Entscheidungsstichwort (Thema)
Verschulden, Verschuldungszurechnung, Steuerberater
Leitsatz (amtlich)
Das Verschulden einer anderen als der für die Gesellschaft verantwortlich handelnden Person ist der Gesellschaft im Rahmen des § 335 Abs. 1 HGB nicht zuzurechnen.
Im Rahmen des § 335 Abs. 1 HGB schließt die rechtzeitige Beauftragung eines Steuerberaters die Annahme einer Sorgfaltspflichtverletzung nicht aus.
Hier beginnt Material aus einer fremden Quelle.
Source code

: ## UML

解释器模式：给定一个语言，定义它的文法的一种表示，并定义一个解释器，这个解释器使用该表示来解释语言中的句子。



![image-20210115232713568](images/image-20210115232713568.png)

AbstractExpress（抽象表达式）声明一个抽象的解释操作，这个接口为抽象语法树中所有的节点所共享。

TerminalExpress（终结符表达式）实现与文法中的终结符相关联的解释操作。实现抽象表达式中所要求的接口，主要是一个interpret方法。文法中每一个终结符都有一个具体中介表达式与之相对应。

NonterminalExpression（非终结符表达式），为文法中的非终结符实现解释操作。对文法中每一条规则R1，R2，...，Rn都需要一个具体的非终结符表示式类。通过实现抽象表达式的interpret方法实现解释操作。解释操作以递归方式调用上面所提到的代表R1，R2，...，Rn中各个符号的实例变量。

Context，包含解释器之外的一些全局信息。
Vielmehr ist entscheidend, ob die Gesellschaft auch die dann noch bei ihr verbleibende Überwachungspflicht erfüllt hat.
Normenkette
HGB § 335
Tenor
Die sofortige Beschwerde vom 23.07.2010 wird zurückgewiesen.
Gründe
I.
Die Beschwerdeführerin wendet sich gegen die Festsetzung eines Ordnungsgeldes von 2.500,00 EUR wegen verspäteter Einreichung der Jahresabschlussunterlagen 2007 bei dem Betreiber des elektronischen Bundesanzeigers. Das Bundesamt für Justiz hat der Beschwerdeführerin die Verhängung des Ordnungsgeldes mit Verfügung vom 17.04.2009, zugestellt am 22.04.2009, angedroht.
Dagegen hat der Beschwerdeführer/die Beschwerdeführerin Einspruch nicht eingelegt. Das Bundesamt für Justiz hat durch die angefochtene Entscheidung vom 19.07.2010 das bezeichnete Ordnungsgeld festgesetzt.
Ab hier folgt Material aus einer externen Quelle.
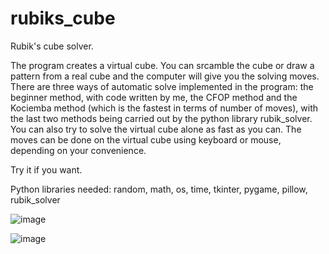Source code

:# rubiks_cube
Rubik's cube solver.

The program creates a virtual cube. You can srcamble the cube or draw a pattern from a real cube and the computer will give you the solving moves. There are three ways of automatic solve implemented in the program: the beginner method, with code written by me, the CFOP method and the Kociemba method (which is the fastest in terms of number of moves), with the last two methods being carried out by the python library rubik_solver. You can also try to solve the virtual cube alone as fast as you can. The moves can be done on the virtual cube using keyboard or mouse, depending on your convenience.

Try it if you want.

Python libraries needed: random, math, os, time, tkinter, pygame, pillow, rubik_solver

![image](https://github.com/Lapricode/rubiks_cube/assets/91993549/a3e9b5d3-ea56-4060-8108-be3d0fe34685)

![image](https://github.com/Lapricode/rubiks_cube/assets/91993549/14c3ff3c-8beb-439c-9195-f9d9256dd7b0)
Gegen die ihr am 22.07.2010 zugestellte Entscheidung hat die Beschwerdeführerin am 26.07.2010 sofortige Beschwerde eingelegt.
Mit der Beschwerdeführerin bekannt gemachter Entscheidung vom 28.07.2010 hat das Bundesamt für Justiz der sofortigen Beschwerde nicht abgeholfen.
II.
Die gemäß §§ 335 Abs. 4, Abs. 5 S. 1 und 4 HGB statthafte und auch im Übrigen zulässige sofortige Beschwerde ist unbegründet.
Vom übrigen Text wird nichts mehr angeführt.